So, a document whose URL is "http://127.0.0.1:8000/test.php?pfad=" contains an image with an identical URL, "http://127.0.0.1:8000/test.php?pfad=". Naturally, the browser tries to load it, and then image decoding fails, because it's actually HTML, and not any image type.

I do not think that Safari/WebKit behavior is buggy in any way - it just does what the author asked for. But Firefox seems to have an optimization that prevents this attempt to load main resource as an image, and it probably wouldn't hurt to add such an optimization to WebKit. We should check how this works for other types of resources, such as CSS stylesheets.
Comment 8 Rüdiger Cordes 2009-10-13 09:38:31 PDT
Wow! What an easy explanation! I wouldnt have thought that src= nothing means src=self.
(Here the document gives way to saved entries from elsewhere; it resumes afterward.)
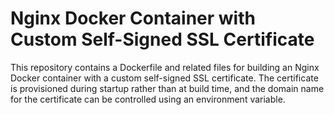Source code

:# Nginx Docker Container with Custom Self-Signed SSL Certificate

This repository contains a Dockerfile and related files for building an Nginx Docker container with a custom self-signed SSL certificate. The certificate is provisioned during startup rather than at build time, and the domain name for the certificate can be controlled using an environment variable.

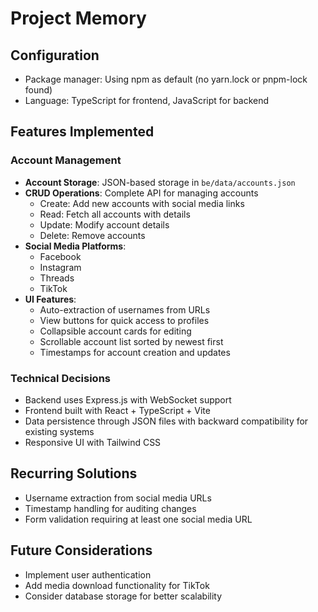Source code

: # Project Memory

## Configuration
- Package manager: Using npm as default (no yarn.lock or pnpm-lock found)
- Language: TypeScript for frontend, JavaScript for backend

## Features Implemented

### Account Management
- **Account Storage**: JSON-based storage in `be/data/accounts.json`
- **CRUD Operations**: Complete API for managing accounts
  - Create: Add new accounts with social media links
  - Read: Fetch all accounts with details
  - Update: Modify account details
  - Delete: Remove accounts
- **Social Media Platforms**:
  - Facebook
  - Instagram
  - Threads
  - TikTok
- **UI Features**:
  - Auto-extraction of usernames from URLs
  - View buttons for quick access to profiles
  - Collapsible account cards for editing
  - Scrollable account list sorted by newest first
  - Timestamps for account creation and updates

### Technical Decisions
- Backend uses Express.js with WebSocket support
- Frontend built with React + TypeScript + Vite
- Data persistence through JSON files with backward compatibility for existing systems
- Responsive UI with Tailwind CSS

## Recurring Solutions
- Username extraction from social media URLs
- Timestamp handling for auditing changes
- Form validation requiring at least one social media URL

## Future Considerations
- Implement user authentication
- Add media download functionality for TikTok
- Consider database storage for better scalability
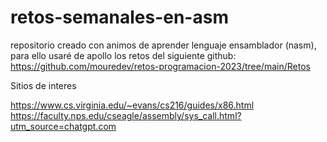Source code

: # retos-semanales-en-asm
repositorio creado con animos de aprender lenguaje ensamblador (nasm), para ello usaré de apollo los retos del siguiente github: https://github.com/mouredev/retos-programacion-2023/tree/main/Retos

Sitios de interes

https://www.cs.virginia.edu/~evans/cs216/guides/x86.html
https://faculty.nps.edu/cseagle/assembly/sys_call.html?utm_source=chatgpt.com
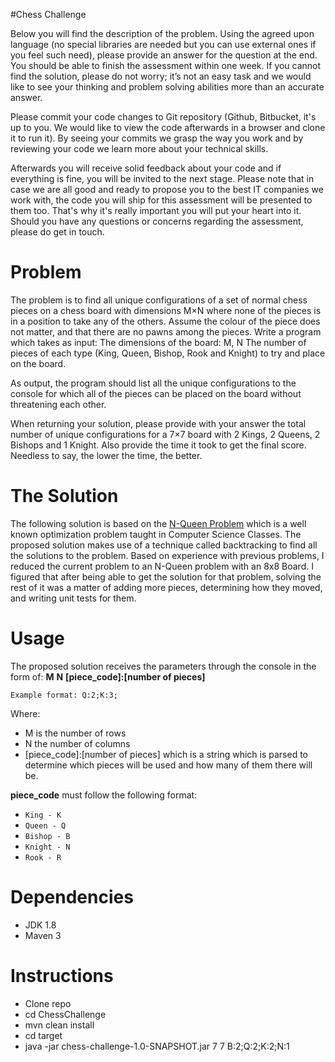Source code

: #Chess Challenge

Below you will find the description of the problem. Using the agreed upon language (no special libraries are needed but you can use external ones if you feel such need), please provide an answer for the question at the end. You should be able to finish the assessment within one week. If you cannot find the solution, please do not worry; it’s not an easy task and we would like to see your thinking and problem solving abilities more than an accurate answer.

Please commit your code changes to Git repository (Github, Bitbucket, it's up to you. We would like to view the code afterwards in a browser and clone it to run it). By seeing your commits we grasp the way you work and by reviewing your code we learn more about your technical skills.

Afterwards you will receive solid feedback about your code and if everything is fine, you will be invited to the next stage. Please note that in case we are all good and ready to propose you to the best IT companies we work with, the code you will ship for this assessment will be presented to them too. That's why it's really important you will put your heart into it. Should you have any questions or concerns regarding the assessment, please do get in touch.

# Problem
The problem is to find all unique configurations of a set of normal chess pieces on a chess board with dimensions M×N where none of the pieces is in a position to take any of the others. Assume the colour of the piece does not matter, and that there are no pawns among the pieces.
Write a program which takes as input:
The dimensions of the board: M, N
The number of pieces of each type (King, Queen, Bishop, Rook and Knight) to try and place on the board.

As output, the program should list all the unique configurations to the console for which all of the pieces can be placed on the board without threatening each other.

When returning your solution, please provide with your answer the total number of unique configurations for a 7×7 board with 2 Kings, 2 Queens, 2 Bishops and 1 Knight. Also provide the time it took to get the final score. Needless to say, the lower the time, the better.

# The Solution

The following solution is based on the [N-Queen Problem](https://developers.google.com/optimization/puzzles/queens) which is a well known optimization problem taught in Computer Science Classes. The proposed solution makes use of a technique called backtracking to find all the solutions to the problem.
Based on experience with previous problems, I reduced the current problem to an N-Queen problem with an 8x8 Board. I figured that after being able to get the solution for that problem, solving the rest of it was a matter of adding more pieces, determining how they moved, and writing unit tests for them.

# Usage

The proposed solution receives the parameters through the console in the form of: **M** **N** **[piece_code]:[number of pieces]**

`Example format: Q:2;K:3;`

Where:
* M is the number of rows
* N the number of columns
* [piece_code]:[number of pieces] which is a string which is parsed to determine which pieces will be used and how many of them there will be.

**piece_code** must follow the following format:

* `King - K`
* `Queen - Q`
* `Bishop - B`
* `Knight - N`
* `Rook - R`

# Dependencies

* JDK 1.8
* Maven 3

# Instructions

* Clone repo
* cd ChessChallenge
* mvn clean install
* cd target
* java -jar chess-challenge-1.0-SNAPSHOT.jar 7 7 B:2;Q:2;K:2;N:1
I have tried it with iframe, embed and object yesterday to understand if it is specific to img or not. They didnt work.

Ok, its not a bug but maybe not good?
Comment 9 Alexey Proskuryakov 2009-11-26 20:56:11 PST
*** Bug 31922 has been marked as a duplicate of this bug. ***
Comment 10 Alexey Proskuryakov 2009-11-26 20:57:21 PST
Per the duplicate, this also affects <link> and <script>.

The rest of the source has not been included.